Full install (all four phases) — from the git repo
The setup/simulation chemistry stack (OpenMM, PDBFixer) installs most reliably from conda-forge, so the full install uses the bundled environment.yml. We recommend mamba (a faster conda solver); plain conda works too.
git clone https://github.com/aai-research-lab/FastMDXplora.git
cd FastMDXplora
mamba env create -f environment.yml || conda env create -f environment.yml
conda activate fastmdxplora
pip install .
Don't have
mamba? Either install Miniforge (see below), or just useconda— the||above falls back to it automatically.
Analysis + report only — from PyPI
If you only need to analyze existing trajectories and build reports (no simulation), plain pip is enough — no conda required:
pip install fastmdxplora # primary package
pip install fastmdx # alias (resolves to fastmdxplora)
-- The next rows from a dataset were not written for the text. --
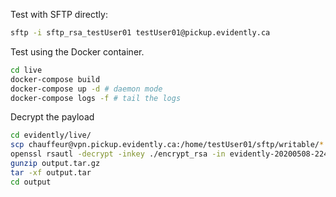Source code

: Test with SFTP directly:

```bash
sftp -i sftp_rsa_testUser01 testUser01@pickup.evidently.ca
```

Test using the Docker container.

```bash
cd live
docker-compose build
docker-compose up -d # daemon mode
docker-compose logs -f # tail the logs
```

Decrypt the payload

```bash
cd evidently/live/
scp chauffeur@vpn.pickup.evidently.ca:/home/testUser01/sftp/writable/*.enc .
openssl rsautl -decrypt -inkey ./encrypt_rsa -in evidently-20200508-224231.tar.gz.enc -out output.tar.gz
gunzip output.tar.gz
tar -xf output.tar
cd output
```
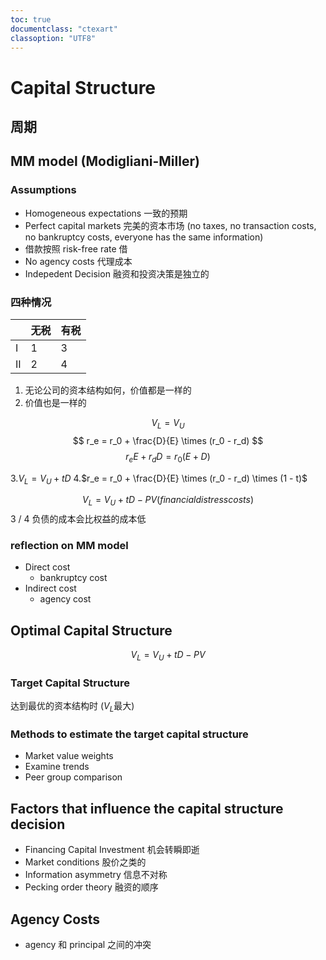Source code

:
 ```yaml
---
toc: true
documentclass: "ctexart"
classoption: "UTF8"
---
```

# Capital Structure

## 周期

## MM model (Modigliani-Miller)

### Assumptions

- Homogeneous expectations 一致的预期
- Perfect capital markets 完美的资本市场 (no taxes, no transaction costs, no bankruptcy costs, everyone has the same information)
- 借款按照 risk-free rate 借
- No agency costs 代理成本
- Indepedent Decision 融资和投资决策是独立的

### 四种情况

| | 无税 | 有税 |
| --- | --- | --- |
| I | 1 | 3 |
| II | 2 | 4 |

1. 无论公司的资本结构如何，价值都是一样的
2. 价值也是一样的

$$
V_L = V_U
$$
$$
r_e = r_0 + \frac{D}{E} \times (r_0 - r_d)
$$
$$
r_e E + r_d D = r_0 (E + D)
$$

3.$V_L = V_U + t D$
4.$r_e = r_0 + \frac{D}{E} \times (r_0 - r_d) \times (1 - t)$

$$
V_L = V_U + t D - PV (financial distress costs)
$$
3 / 4 负债的成本会比权益的成本低

### reflection on MM model

- Direct cost
  - bankruptcy cost
- Indirect cost
  - agency cost

## Optimal Capital Structure

$$
V_L = V_U + t D - PV
$$

### Target Capital Structure

达到最优的资本结构时 ($V_L$最大)

### Methods to estimate the target capital structure

- Market value weights
- Examine trends
- Peer group comparison

## Factors that influence the capital structure decision

- Financing Capital Investment 机会转瞬即逝
- Market conditions 股价之类的
- Information asymmetry 信息不对称
- Pecking order theory 融资的顺序

## Agency Costs

- agency 和 principal 之间的冲突
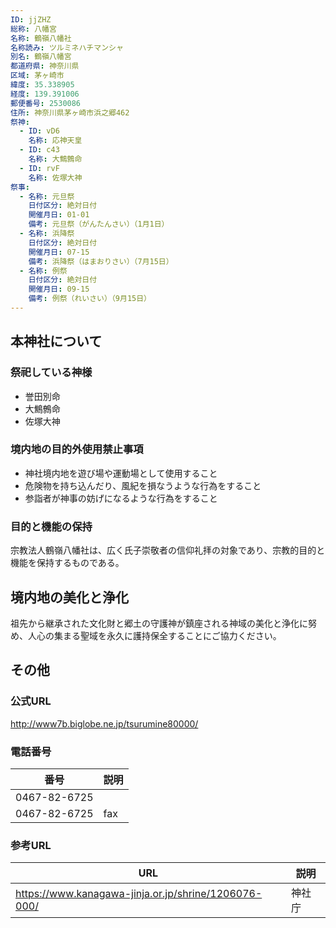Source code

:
 ```yaml
---
ID: jjZHZ
総称: 八幡宮
名称: 鶴嶺八幡社
名称読み: ツルミネハチマンシャ
別名: 鶴嶺八幡宮
都道府県: 神奈川県
区域: 茅ヶ崎市
緯度: 35.338905
経度: 139.391006
郵便番号: 2530086
住所: 神奈川県茅ヶ崎市浜之郷462
祭神:
  - ID: vD6
    名称: 応神天皇
  - ID: c43
    名称: 大鷦鷯命
  - ID: rvF
    名称: 佐塚大神
祭事:
  - 名称: 元旦祭
    日付区分: 絶対日付
    開催月日: 01-01
    備考: 元旦祭（がんたんさい）（1月1日）
  - 名称: 浜降祭
    日付区分: 絶対日付
    開催月日: 07-15
    備考: 浜降祭（はまおりさい）（7月15日）
  - 名称: 例祭
    日付区分: 絶対日付
    開催月日: 09-15
    備考: 例祭（れいさい）（9月15日）
---
```


## 本神社について

### 祭祀している神様

- 誉田別命
- 大鷦鷯命
- 佐塚大神

### 境内地の目的外使用禁止事項

- 神社境内地を遊び場や運動場として使用すること
- 危険物を持ち込んだり、風紀を損なうような行為をすること
- 参詣者が神事の妨げになるような行為をすること

### 目的と機能の保持

宗教法人鶴嶺八幡社は、広く氏子崇敬者の信仰礼拝の対象であり、宗教的目的と機能を保持するものである。

## 境内地の美化と浄化

祖先から継承された文化財と郷土の守護神が鎮座される神域の美化と浄化に努め、人心の集まる聖域を永久に護持保全することにご協力ください。

## その他

### 公式URL

http://www7b.biglobe.ne.jp/tsurumine80000/

### 電話番号

| 番号         | 説明 |
| ------------ | ---- |
| 0467-82-6725 |      |
| 0467-82-6725 | fax  |

### 参考URL

| URL                                                  | 説明   |
| ---------------------------------------------------- | ------ |
| https://www.kanagawa-jinja.or.jp/shrine/1206076-000/ | 神社庁 |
This gives a fully working analysis + report pipeline, slide deck included (python-pptx is a core dependency). The setup and simulation phases emit a clear warning and skip gracefully until the chemistry stack is present. Add it via conda-forge (recommended, reliable across platforms):
conda install -c conda-forge pdbfixer openmm
or best-effort via the [md] pip extras (PDBFixer wheels are unavailable on some platforms, so conda is preferred):
pip install "fastmdxplora[md]"
Development install
git clone https://github.com/aai-research-lab/FastMDXplora.git
cd FastMDXplora
mamba env create -f environment.yml || conda env create -f environment.yml
conda activate fastmdxplora
pip install -e ".[test]" # editable, with the test dependencies
Verify
fastmdx --version
fastmdx info # versions + detected backends (OpenMM/PDBFixer)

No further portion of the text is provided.